Difference Lists

.
Difference Lists  

A difference list is the conventional Prolog programmer terminology for list representations that have TWO components, a list and some tail of that list.

We have seen difference lists primarily in DCGs, as the two arguments added in the compiled rule procedure:

np --> det nom
compiles as:
np(In,Out) :- det(In,Mid), nom(Mid,Out).
In and Out are respectively the input string and the output string. For example, with the right grammar, we might call:
np([the,book,is, thick],_).
and Prolog might return:
np([the,book,is, thick],[is,thick]).
The In argument is bound to a list, and the Out argument to some tail.
Three ways
 

There are 3 ways of looking at difference lists, not really mutually exclusive, and all Prolog native. We will briefly mention all three and discuss the third a bit, because it bears on some grammar writing issues later in the course:

  1. Threaded argument: In, Out:
      Many prolog predicates have distinguished argument positions for some datastructure that is to be modified, where the modified data structure and the input data structure are NOT UNIFIABLE. These are often called threaded arguments, where the variable in the input (instantiated when the predicate is called) is conventionally called XIn, and the output in the output (uninstantiated when the predicate is called) is conventionally called XOut. For example when the in and out data structures are Prolog lists, we would have ListIn and List Out. For example:
      %%%%%%%%%%%%%%%%%%%% count_off/3 %%%%%%%%%%%%%%%%%%%%%%%%
      %%% Returns the nth tail of a list,
      %%%  For: count_off(0,ListIn,ListOut)
      %%%       ListIn=ListOut
      %%%  For: count_off(1,ListIn,ListOut)
      %%%       ListIn=[_|Tail1]
      %%%       ListOut=Tail1
      %%%  For: count_off(2,ListIn,ListOut)
      %%%       ListIn=[_,_|Tail2]
      %%%       ListOut=Tail2
      %%%%%%%%%%%%%%%%%%%%  and so on %%%%%%%%%%%%%%%%%%%%%%%%
      %%%           +   +      -
      %%% count_off(N, List, NthTail)
      count_off(0,Tail,Tail):- !.
      count_off(N,[_|Rest],Tail):- 
        M is N-1,
        count_off(M,Rest,Tail).
      
      Obviously np/2 above in its compiled form is another threaded-argument predicate:
      np([the,book,is,thick],[is,thick]).
      
  2. There is a natural way of representing positions in strings as integer indices:
      0   1   2   3   4
        the   book   is   thick  
    Each index represents a position "between words".

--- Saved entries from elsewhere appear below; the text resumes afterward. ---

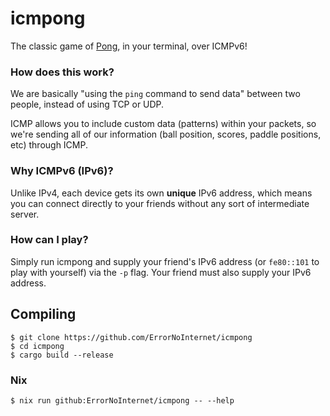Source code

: # icmpong
The classic game of [Pong](https://en.wikipedia.org/wiki/Pong), in your terminal, over ICMPv6!

### How does this work?
We are basically "using the `ping` command to send data" between two people, instead of using TCP or UDP.

ICMP allows you to include custom data (patterns) within your packets, so we're sending all of our information (ball position, scores, paddle positions, etc) through ICMP.

### Why ICMPv6 (IPv6)?
Unlike IPv4, each device gets its own **unique** IPv6 address, which means you can connect directly to your friends without any sort of intermediate server.

### How can I play?
Simply run icmpong and supply your friend's IPv6 address (or `fe80::101` to play with yourself) via the `-p` flag. Your friend must also supply your IPv6 address.

## Compiling
```shell
$ git clone https://github.com/ErrorNoInternet/icmpong
$ cd icmpong
$ cargo build --release
```

### Nix
```shell
$ nix run github:ErrorNoInternet/icmpong -- --help
```
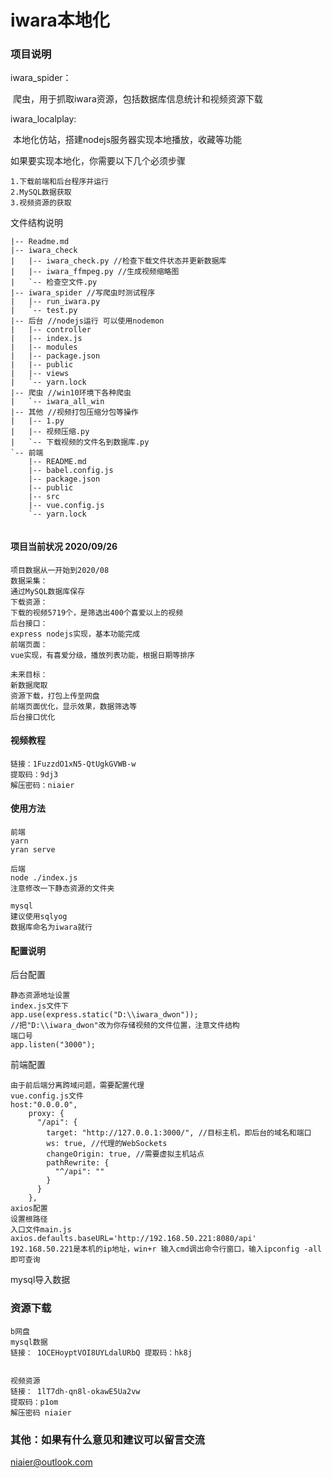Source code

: # iwara本地化

### 项目说明

iwara_spider：

​	爬虫，用于抓取iwara资源，包括数据库信息统计和视频资源下载

iwara_localplay:

​	本地化仿站，搭建nodejs服务器实现本地播放，收藏等功能



如果要实现本地化，你需要以下几个必须步骤

```
1.下载前端和后台程序并运行
2.MySQL数据获取
3.视频资源的获取
```





文件结构说明

```
|-- Readme.md
|-- iwara_check 
|   |-- iwara_check.py //检查下载文件状态并更新数据库
|   |-- iwara_ffmpeg.py //生成视频缩略图
|   `-- 检查空文件.py
|-- iwara_spider //写爬虫时测试程序
|   |-- run_iwara.py
|   `-- test.py
|-- 后台 //nodejs运行 可以使用nodemon
|   |-- controller
|   |-- index.js
|   |-- modules
|   |-- package.json
|   |-- public
|   |-- views
|   `-- yarn.lock
|-- 爬虫 //win10环境下各种爬虫
|   `-- iwara_all_win
|-- 其他 //视频打包压缩分包等操作
|   |-- 1.py
|   |-- 视频压缩.py
|   `-- 下载视频的文件名到数据库.py
`-- 前端
    |-- README.md
    |-- babel.config.js
    |-- package.json
    |-- public
    |-- src
    |-- vue.config.js
    `-- yarn.lock


```



#### 项目当前状况 2020/09/26

```
项目数据从一开始到2020/08
数据采集：
通过MySQL数据库保存
下载资源：
下载的视频5719个，是筛选出400个喜爱以上的视频
后台接口：
express nodejs实现，基本功能完成
前端页面：
vue实现，有喜爱分级，播放列表功能，根据日期等排序

未来目标：
新数据爬取
资源下载，打包上传至网盘
前端页面优化，显示效果，数据筛选等
后台接口优化

```

#### 视频教程

```
链接：1FuzzdO1xN5-QtUgkGVWB-w 
提取码：9dj3 
解压密码：niaier
```



#### 使用方法

```
前端
yarn
yran serve

后端
node ./index.js
注意修改一下静态资源的文件夹

mysql
建议使用sqlyog
数据库命名为iwara就行
```



#### 配置说明

后台配置

```
静态资源地址设置
index.js文件下
app.use(express.static("D:\\iwara_dwon"));
//把"D:\\iwara_dwon"改为你存储视频的文件位置，注意文件结构
端口号
app.listen("3000");
```

前端配置

```
由于前后端分离跨域问题，需要配置代理
vue.config.js文件
host:"0.0.0.0",
    proxy: {
      "/api": {
        target: "http://127.0.0.1:3000/", //目标主机，即后台的域名和端口
        ws: true, //代理的WebSockets
        changeOrigin: true, //需要虚拟主机站点
        pathRewrite: {
          "^/api": ""
        }
      }
    },
axios配置
设置根路径
入口文件main.js
axios.defaults.baseURL='http://192.168.50.221:8080/api'
192.168.50.221是本机的ip地址，win+r 输入cmd调出命令行窗口，输入ipconfig -all即可查询

```

mysql导入数据



### 资源下载

```
b网盘
mysql数据 
链接： 1OCEHoyptVOI8UYLdalURbQ 提取码：hk8j


视频资源 
链接： 1lT7dh-qn8l-okawE5Ua2vw 
提取码：p1om
解压密码 niaier
```



### 其他：如果有什么意见和建议可以留言交流

niaier@outlook.com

    Difference lists can also be thought of as an alternative way of representing positions in input strings, with the following kind of "translation" convention:

      Index List
      0 [the,book,is,thick]
      1 [book,is,thick]
      2 [is,thick]
      3 [thick]
      4 []
    Note that the tails representing each index are exactly what count_off/3 returns for the given index, given the entire input as ListIn.

    Thus a fact representing that we have discovered an np from position 0 to position to might be represented in one of two equivalent ways:

    np(0,2)
    np([the,book,is,thick],[])
    
  3. We can also view difference lists as the two chunks of information required to represent a particular sublist of a given list. This is the diea that leads to representing difference lists as a single terms, such as:
    [the,book,is,thick]-[the,book]
    
    which is a repsentation of the sublist:
    [the,book]
    
    the sublist spanned by the np in our example. More on this below.
Representations  

The same datum or piece of information or mathematical object can be represented in a variety of ways.

Consider the number "2":

  • 2: arabic numeral
  • II: Roman numeral
  • 11: "unary" numbers(3 = 111, 4 = 1111, and so on)
  • 5-3: difference
  • 6-4: difference
The particular use we have in mind for the representation will determine which representation is most useful.

For example, suppose we have a list of 6 things and we wish to take enough away to leave 2 things, then the representation of 2 as:

    6-4
is useful because we can read the number of things we have to take away right off the representation. In other words this representation saves us a subtraction computation.

Frequently the usefulness of a representation is that it makes some computation unnecessary or trivial to perform.

A new
representation
of word strings
 

We're going to represent subsequences of words as differences.

Representation of the boy in a larger sequence:

    [the, boy, in, the, park]-[in, the, park]
Take the string "in the park" away from "the boy in the park" and you have "the boy".
    [the, boy] = [the, boy, in, the, park]-[in, the, park]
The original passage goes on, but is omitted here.